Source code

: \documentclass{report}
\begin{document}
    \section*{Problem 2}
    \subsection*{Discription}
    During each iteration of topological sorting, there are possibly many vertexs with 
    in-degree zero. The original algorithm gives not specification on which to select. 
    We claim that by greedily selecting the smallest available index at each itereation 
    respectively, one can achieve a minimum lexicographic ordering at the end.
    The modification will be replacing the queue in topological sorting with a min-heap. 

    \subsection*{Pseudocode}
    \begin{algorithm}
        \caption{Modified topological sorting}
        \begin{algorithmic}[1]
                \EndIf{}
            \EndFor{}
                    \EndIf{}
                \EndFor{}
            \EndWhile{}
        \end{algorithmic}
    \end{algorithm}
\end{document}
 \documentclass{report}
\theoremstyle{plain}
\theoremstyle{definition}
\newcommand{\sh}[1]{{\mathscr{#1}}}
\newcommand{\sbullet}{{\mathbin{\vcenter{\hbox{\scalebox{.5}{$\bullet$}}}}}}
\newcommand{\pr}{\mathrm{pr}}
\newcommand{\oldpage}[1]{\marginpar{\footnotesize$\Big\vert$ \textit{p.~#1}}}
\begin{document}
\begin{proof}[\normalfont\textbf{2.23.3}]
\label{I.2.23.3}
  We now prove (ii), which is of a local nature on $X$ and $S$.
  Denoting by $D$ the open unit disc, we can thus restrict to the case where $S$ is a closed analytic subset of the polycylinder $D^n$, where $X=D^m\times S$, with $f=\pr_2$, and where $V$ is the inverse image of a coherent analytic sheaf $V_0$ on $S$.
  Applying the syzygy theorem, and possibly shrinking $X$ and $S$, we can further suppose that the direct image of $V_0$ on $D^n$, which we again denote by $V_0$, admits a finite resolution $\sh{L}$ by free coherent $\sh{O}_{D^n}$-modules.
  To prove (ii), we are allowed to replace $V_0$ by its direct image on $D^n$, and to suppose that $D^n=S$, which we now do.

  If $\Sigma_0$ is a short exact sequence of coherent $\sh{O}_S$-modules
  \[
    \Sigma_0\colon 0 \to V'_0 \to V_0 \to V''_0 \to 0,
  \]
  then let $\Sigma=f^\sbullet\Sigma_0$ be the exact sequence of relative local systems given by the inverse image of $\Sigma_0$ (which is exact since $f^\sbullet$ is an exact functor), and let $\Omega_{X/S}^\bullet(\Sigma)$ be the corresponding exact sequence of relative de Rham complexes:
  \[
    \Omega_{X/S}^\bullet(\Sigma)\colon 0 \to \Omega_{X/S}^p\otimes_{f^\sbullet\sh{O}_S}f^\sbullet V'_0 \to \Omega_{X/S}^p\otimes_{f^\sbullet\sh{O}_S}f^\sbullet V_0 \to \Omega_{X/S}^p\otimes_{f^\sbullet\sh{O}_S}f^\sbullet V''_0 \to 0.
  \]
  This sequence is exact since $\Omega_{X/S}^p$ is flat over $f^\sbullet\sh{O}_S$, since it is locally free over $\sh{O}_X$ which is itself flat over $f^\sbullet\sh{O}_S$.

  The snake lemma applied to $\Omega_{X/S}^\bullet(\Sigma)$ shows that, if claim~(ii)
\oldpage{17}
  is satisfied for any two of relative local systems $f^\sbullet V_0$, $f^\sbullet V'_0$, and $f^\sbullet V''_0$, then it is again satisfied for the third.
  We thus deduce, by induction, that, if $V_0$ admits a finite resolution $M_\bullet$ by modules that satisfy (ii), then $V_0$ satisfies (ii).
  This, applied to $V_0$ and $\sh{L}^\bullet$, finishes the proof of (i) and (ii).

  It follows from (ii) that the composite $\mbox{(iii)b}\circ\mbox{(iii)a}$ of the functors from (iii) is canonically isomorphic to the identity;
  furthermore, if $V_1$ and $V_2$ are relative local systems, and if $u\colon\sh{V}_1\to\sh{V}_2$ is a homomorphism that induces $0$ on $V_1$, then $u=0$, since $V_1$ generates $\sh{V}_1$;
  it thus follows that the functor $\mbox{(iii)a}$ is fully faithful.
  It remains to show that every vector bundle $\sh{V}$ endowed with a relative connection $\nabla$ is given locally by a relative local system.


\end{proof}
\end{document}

Work required
Show every line of the listing that includes the word "begin".

Response area
\begin{document}
    \begin{algorithm}
        \begin{algorithmic}[1]
\begin{document}
\begin{proof}[\normalfont\textbf{2.23.3}]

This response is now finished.